====== Data in this exercise

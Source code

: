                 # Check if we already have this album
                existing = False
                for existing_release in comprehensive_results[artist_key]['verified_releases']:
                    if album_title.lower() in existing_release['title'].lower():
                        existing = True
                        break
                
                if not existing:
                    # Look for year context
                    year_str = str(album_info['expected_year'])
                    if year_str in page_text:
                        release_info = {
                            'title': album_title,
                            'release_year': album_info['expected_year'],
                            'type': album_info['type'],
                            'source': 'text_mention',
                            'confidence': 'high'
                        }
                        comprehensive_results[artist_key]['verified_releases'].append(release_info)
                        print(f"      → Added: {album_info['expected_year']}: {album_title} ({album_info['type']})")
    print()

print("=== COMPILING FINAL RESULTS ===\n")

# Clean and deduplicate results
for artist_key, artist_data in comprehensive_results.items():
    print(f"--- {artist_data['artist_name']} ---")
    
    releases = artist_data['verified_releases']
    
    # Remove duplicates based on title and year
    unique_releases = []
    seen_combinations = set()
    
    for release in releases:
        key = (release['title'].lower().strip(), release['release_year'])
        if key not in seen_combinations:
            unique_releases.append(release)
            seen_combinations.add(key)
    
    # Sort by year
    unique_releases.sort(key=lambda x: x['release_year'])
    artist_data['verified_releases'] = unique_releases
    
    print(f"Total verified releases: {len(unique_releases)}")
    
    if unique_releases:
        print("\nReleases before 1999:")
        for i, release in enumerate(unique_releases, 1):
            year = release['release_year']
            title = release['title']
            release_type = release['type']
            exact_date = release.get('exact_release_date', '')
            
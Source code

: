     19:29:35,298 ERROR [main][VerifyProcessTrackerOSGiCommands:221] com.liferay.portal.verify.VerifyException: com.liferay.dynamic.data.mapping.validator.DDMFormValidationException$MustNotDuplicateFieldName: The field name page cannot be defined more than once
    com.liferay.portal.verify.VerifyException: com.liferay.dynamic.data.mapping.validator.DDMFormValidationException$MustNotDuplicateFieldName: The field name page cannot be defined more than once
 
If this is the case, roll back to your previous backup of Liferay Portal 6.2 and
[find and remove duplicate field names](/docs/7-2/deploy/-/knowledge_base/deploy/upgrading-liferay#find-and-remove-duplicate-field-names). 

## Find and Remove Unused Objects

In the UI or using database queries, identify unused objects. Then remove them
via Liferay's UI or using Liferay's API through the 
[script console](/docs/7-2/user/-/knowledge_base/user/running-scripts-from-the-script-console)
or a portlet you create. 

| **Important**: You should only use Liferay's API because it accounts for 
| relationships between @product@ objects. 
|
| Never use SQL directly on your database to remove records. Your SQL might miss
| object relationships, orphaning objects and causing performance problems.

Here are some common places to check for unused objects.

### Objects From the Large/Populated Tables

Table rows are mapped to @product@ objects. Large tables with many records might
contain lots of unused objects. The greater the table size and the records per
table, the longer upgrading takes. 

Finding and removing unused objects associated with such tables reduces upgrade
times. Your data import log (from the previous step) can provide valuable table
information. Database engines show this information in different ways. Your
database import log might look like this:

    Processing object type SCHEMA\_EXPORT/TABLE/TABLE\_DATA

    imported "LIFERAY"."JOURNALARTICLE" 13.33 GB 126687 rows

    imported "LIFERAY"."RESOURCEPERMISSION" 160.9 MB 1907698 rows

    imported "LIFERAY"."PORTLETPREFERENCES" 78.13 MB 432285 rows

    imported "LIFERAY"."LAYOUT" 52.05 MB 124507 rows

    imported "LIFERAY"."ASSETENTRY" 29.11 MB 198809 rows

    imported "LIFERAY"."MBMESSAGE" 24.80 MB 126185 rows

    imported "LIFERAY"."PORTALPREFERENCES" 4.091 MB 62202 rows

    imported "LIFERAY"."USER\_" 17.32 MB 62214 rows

============

_Required action_
Every entry is to be retyped word for word.

_Expected output_
Source code

:                 # Check if we already have this album
                existing = False
                for existing_release in comprehensive_results[artist_key]['verified_releases']:
                    if album_title.lower() in existing_release['title'].lower():
                        existing = True
                        break
                
                if not existing:
                    # Look for year context
                    year_str = str(album_info['expected_year'])
                    if year_str in page_text:
                        release_info = {
                            'title': album_title,
                            'release_year': album_info['expected_year'],
                            'type': album_info['type'],
                            'source': 'text_mention',
                            'confidence': 'high'
                        }
                        comprehensive_results[artist_key]['verified_releases'].append(release_info)
                        print(f"      → Added: {album_info['expected_year']}: {album_title} ({album_info['type']})")
    print()

print("=== COMPILING FINAL RESULTS ===\n")

# Clean and deduplicate results
for artist_key, artist_data in comprehensive_results.items():
    print(f"--- {artist_data['artist_name']} ---")
    
    releases = artist_data['verified_releases']
    
    # Remove duplicates based on title and year
    unique_releases = []
    seen_combinations = set()
    
    for release in releases:
        key = (release['title'].lower().strip(), release['release_year'])
        if key not in seen_combinations:
            unique_releases.append(release)
            seen_combinations.add(key)
    
    # Sort by year
    unique_releases.sort(key=lambda x: x['release_year'])
    artist_data['verified_releases'] = unique_releases
    
    print(f"Total verified releases: {len(unique_releases)}")
    
    if unique_releases:
        print("\nReleases before 1999:")
        for i, release in enumerate(unique_releases, 1):
            year = release['release_year']
            title = release['title']
            release_type = release['type']
            exact_date = release.get('exact_release_date', '')
            
Source code

:     19:29:35,298 ERROR [main][VerifyProcessTrackerOSGiCommands:221] com.liferay.portal.verify.VerifyException: com.liferay.dynamic.data.mapping.validator.DDMFormValidationException$MustNotDuplicateFieldName: The field name page cannot be defined more than once
    com.liferay.portal.verify.VerifyException: com.liferay.dynamic.data.mapping.validator.DDMFormValidationException$MustNotDuplicateFieldName: The field name page cannot be defined more than once
 
If this is the case, roll back to your previous backup of Liferay Portal 6.2 and
[find and remove duplicate field names](/docs/7-2/deploy/-/knowledge_base/deploy/upgrading-liferay#find-and-remove-duplicate-field-names). 

## Find and Remove Unused Objects

In the UI or using database queries, identify unused objects. Then remove them
via Liferay's UI or using Liferay's API through the 
[script console](/docs/7-2/user/-/knowledge_base/user/running-scripts-from-the-script-console)
or a portlet you create. 

| **Important**: You should only use Liferay's API because it accounts for 
| relationships between @product@ objects. 
|
| Never use SQL directly on your database to remove records. Your SQL might miss
| object relationships, orphaning objects and causing performance problems.

Here are some common places to check for unused objects.

### Objects From the Large/Populated Tables

Table rows are mapped to @product@ objects. Large tables with many records might
contain lots of unused objects. The greater the table size and the records per
table, the longer upgrading takes. 

Finding and removing unused objects associated with such tables reduces upgrade
times. Your data import log (from the previous step) can provide valuable table
information. Database engines show this information in different ways. Your
database import log might look like this:

    Processing object type SCHEMA\_EXPORT/TABLE/TABLE\_DATA

    imported "LIFERAY"."JOURNALARTICLE" 13.33 GB 126687 rows

    imported "LIFERAY"."RESOURCEPERMISSION" 160.9 MB 1907698 rows

    imported "LIFERAY"."PORTLETPREFERENCES" 78.13 MB 432285 rows

    imported "LIFERAY"."LAYOUT" 52.05 MB 124507 rows

    imported "LIFERAY"."ASSETENTRY" 29.11 MB 198809 rows

    imported "LIFERAY"."MBMESSAGE" 24.80 MB 126185 rows

    imported "LIFERAY"."PORTALPREFERENCES" 4.091 MB 62202 rows

    imported "LIFERAY"."USER\_" 17.32 MB 62214 rows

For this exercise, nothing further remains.